Azeda’s words in this interview shine a new light onto a particularly striking piece called this is one of them, a collaboration between France and Rwanda, performed on the last night of the festival. On stage, Dorothy Munyaneza slowly brings out a giant insect wing into a space littered with the disembodied pieces of the insect. She chants into a microphone in Kinyarwanda. Her voice, vibrating and fading in and out, expertly mimicks a fly getting caught in your ear. Dressed in a black cloak with a glimmer of blue, she dances with sporadic and impulsive movements across the stage.

Munyaneza dared to create a piece of art about a fly. But performed on a stage next to the resting place of people who were called “cockroaches” by those seeking to dehumanize them, the piece inevitably converses with this history. Because everything you try to bring becomes a part of that, as Azeda reminds us. An artist can make art about flowers or butterflies, but that art will inevitably illude to their lived experience or positionality.

She shows her audiences how, in the absence of all these lost lives, we invent stories about what could have been.

Kiki’s The Book of Life had three performances during the festival, co-produced by Toronto-based Volcano Productions and Kiki’s own Huye-based Woman Cultural Centre. In an intimate venue, normally used as an art gallery, the audience sat on risers covered with cushions. Kiki told a fable about a group of animals trying to steal a piece of the sun, intertwined with letters written by victims and perpetrators of the genocide and her own personal narrative.

A chorus of women drummers called Ingoma Nysha sing, dance, and assist Kiki’s storytelling.

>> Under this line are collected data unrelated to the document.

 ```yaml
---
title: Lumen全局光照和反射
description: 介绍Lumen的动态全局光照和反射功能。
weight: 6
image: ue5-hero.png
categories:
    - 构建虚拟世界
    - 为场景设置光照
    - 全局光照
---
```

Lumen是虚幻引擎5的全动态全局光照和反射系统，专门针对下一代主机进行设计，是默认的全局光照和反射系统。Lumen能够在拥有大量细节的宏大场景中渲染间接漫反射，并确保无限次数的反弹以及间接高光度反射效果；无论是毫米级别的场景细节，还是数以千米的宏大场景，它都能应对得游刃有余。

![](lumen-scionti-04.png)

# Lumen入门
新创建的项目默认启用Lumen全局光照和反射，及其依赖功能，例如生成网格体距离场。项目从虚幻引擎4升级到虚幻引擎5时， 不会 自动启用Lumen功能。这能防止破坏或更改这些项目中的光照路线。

In speaking with director Ross Manson after the performance, I discovered that women drumming, and especially women performing a warrior dance as these women did, is very subversive and was found quite offensive by some Rwandan men. This is certainly no accident. Kiki stated in the talkback following the show that in many aspects of her life she feels powerless, especially as a woman, but as an artist she feels powerful. The drumming of Ingoma Nysha was an epic display of women’s power. (This is true in spite of the fact that, given Kigali’s regulations about noise pollution, the women in this performance were only allowed to drum at about 20 percent of their normal intensity. As a non-African audience member, honestly, I might not have known if they had not told us.)

The show honors not just the lives lost in the genocide, but all the human potential lost. Kiki asks the audience to help her invent a grandfather for herself because she did not know hers. She wonders if the man that would have loved her was murdered as she looks at pictures of men at the memorial left behind by their families. She shows her audiences how, in the absence of all these lost lives, we invent stories about what could have been. Sometimes those invented stories are the most real thing we have left of people.

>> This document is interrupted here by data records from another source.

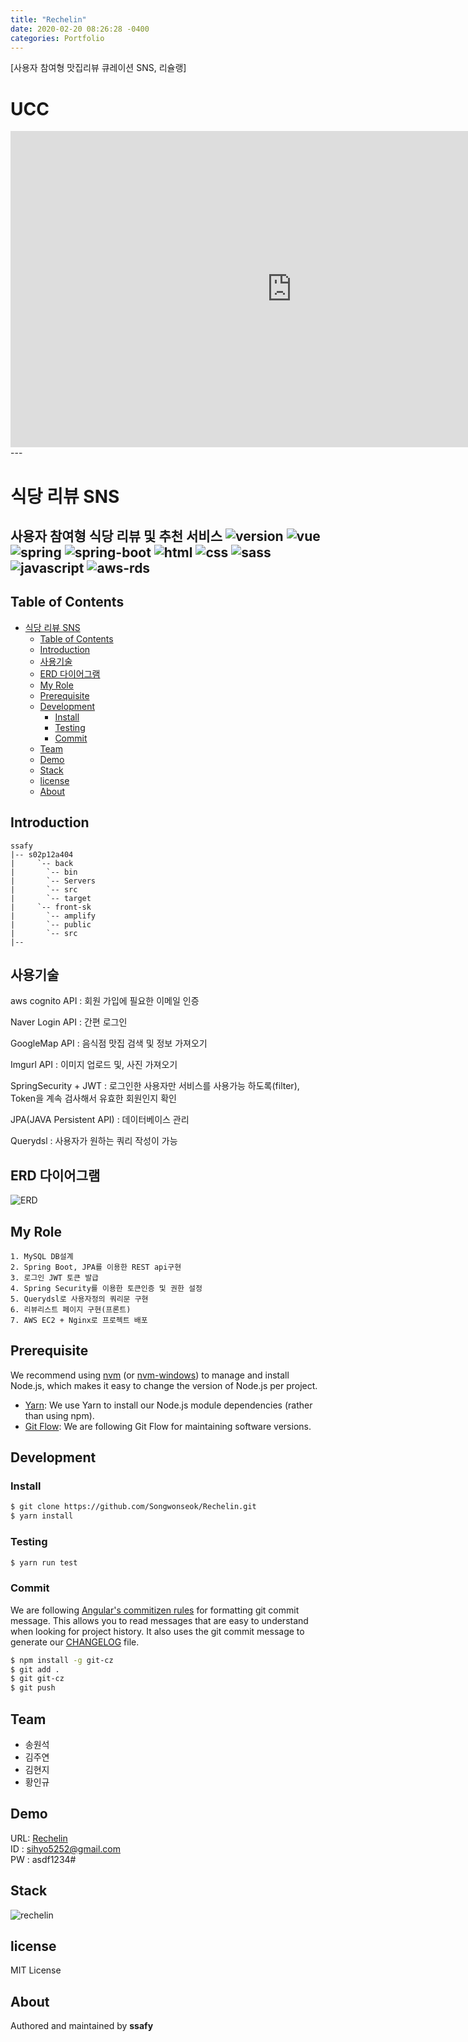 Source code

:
 ```yaml
---
title: "Rechelin"
date: 2020-02-20 08:26:28 -0400
categories: Portfolio
---
```

[사용자 참여형 맛집리뷰 큐레이션 SNS, 리슐랭]

# UCC
<iframe width="900" height="506" src="https://www.youtube.com/embed/XDWX7yIv_Gw" frameborder="0" allow="accelerometer; autoplay; encrypted-media; gyroscope; picture-in-picture" allowfullscreen></iframe>
---

# 식당 리뷰 SNS
사용자 참여형 식당 리뷰 및 추천 서비스
![version](https://img.shields.io/badge/version-0.0.1-orange?)
![vue](https://img.shields.io/badge/vue-3.0.0-blue?logo=Vue.js)
![spring](https://img.shields.io/badge/spring-4.0.0-yellow?logo=spring)
![spring-boot](https://img.shields.io/badge/springboot-4.0.0-yellow?logo=spring)
![html](https://img.shields.io/badge/html-html5-red?logo=html5)
![css](https://img.shields.io/badge/css-css3-red?logo=css3)
![sass](https://img.shields.io/badge/sass-1.23.0-red?logo=sass)
![javascript](https://img.shields.io/badge/javascript-es6-yellowgreen?logo=javascript)
![aws-rds](https://img.shields.io/badge/aws%20-rds-ff69b4?logo=Amazon)
---
## Table of Contents
- [식당 리뷰 SNS](#%ec%8b%9d%eb%8b%b9-%eb%a6%ac%eb%b7%b0-sns)
  - [Table of Contents](#table-of-contents)
  - [Introduction](#introduction)
  - [사용기술](#%ec%82%ac%ec%9a%a9%ea%b8%b0%ec%88%a0)
  - [ERD 다이어그램](#erd-다이어그램)
  - [My Role](#my-role)
  - [Prerequisite](#prerequisite)
  - [Development](#development)
    - [Install](#install)
    - [Testing](#testing)
    - [Commit](#commit)
  - [Team](#team)
  - [Demo](#demo)
  - [Stack](#stack)
  - [license](#license)
  - [About](#about)
## Introduction
```
ssafy
|-- s02p12a404
|     `-- back
|		`-- bin
|		`-- Servers
|		`-- src
|		`-- target
|     `-- front-sk
|		`-- amplify
|		`-- public
|		`-- src
|--
```



## 사용기술

aws cognito API : 회원 가입에 필요한 이메일 인증 

Naver Login API : 간편 로그인 

GoogleMap API : 음식점 맛집 검색 및 정보 가져오기

Imgurl API : 이미지 업로드 및, 사진 가져오기

SpringSecurity + JWT : 로그인한 사용자만 서비스를 사용가능 하도록(filter), Token을 계속 검사해서 유효한 회원인지 확인

JPA(JAVA Persistent API) : 데이터베이스 관리 

Querydsl : 사용자가 원하는 쿼리 작성이 가능



## ERD 다이어그램

![ERD](../../assets/images/Rechelin/ERD.png)



##  My Role

```
1. MySQL DB설계
2. Spring Boot, JPA를 이용한 REST api구현
3. 로그인 JWT 토큰 발급
4. Spring Security를 이용한 토큰인증 및 권한 설정
5. Querydsl로 사용자정의 쿼리문 구현
6. 리뷰리스트 페이지 구현(프론트)
7. AWS EC2 + Nginx로 프로젝트 배포
```




## Prerequisite
We recommend using [nvm](https://github.com/creationix/nvm) (or [nvm-windows](https://github.com/coreybutler/nvm-windows)) to manage and install Node.js, which makes it easy to change the version of Node.js per project.
- [Yarn](https://yarnpkg.com): We use Yarn to install our Node.js module dependencies (rather than using npm).
- [Git Flow](https://github.com/nvie/gitflow/wiki/Installation): We are following Git Flow for maintaining software versions.
## Development
### Install
```bash
$ git clone https://github.com/Songwonseok/Rechelin.git
$ yarn install
```
### Testing
```bash
$ yarn run test
```
### Commit
We are following [Angular's commitizen rules](https://github.com/angular/angular.js/blob/master/DEVELOPERS.md#-git-commit-guidelines) for formatting git commit message. This allows you to read messages that are easy to understand when looking for project history. It also uses the git commit message to generate our [CHANGELOG](/CHANGELOG.md) file.
```bash
$ npm install -g git-cz
$ git add .
$ git git-cz
$ git push
```
## Team
- 송원석
- 김주연
- 김현지
- 황인규

## Demo
URL: [Rechelin](http://i02a404.p.ssafy.io/login)  
ID : sihyo5252@gmail.com  
PW : asdf1234#

## Stack
![rechelin](../../assets/images/Rechelin/Rechelin1.png)

## license
MIT License
## About
Authored and maintained by **ssafy**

In the talkback, Kiki spoke of the difficulty of getting the people she worked with to write the letters she had collected. She stressed the importance of writing these personal narratives, not just telling them. The history of the genocide, and of Africa by and large, is told by the West—by scholars and academics outside the continent. In a literary culture, written narratives dominate our understanding of historic events because writing and publication comes with an air of authority. But in an oral tradition, which Kiki notes is the tradition of Rwanda, you own your narrative, and it continues to be malleable in whatever way you need it to be. Once it is written, published, and shared, it is unchangeable, and others can use it for their own purposes. This is, in fact, a concern the letter writers had. They wanted to know what she was going to do with their stories.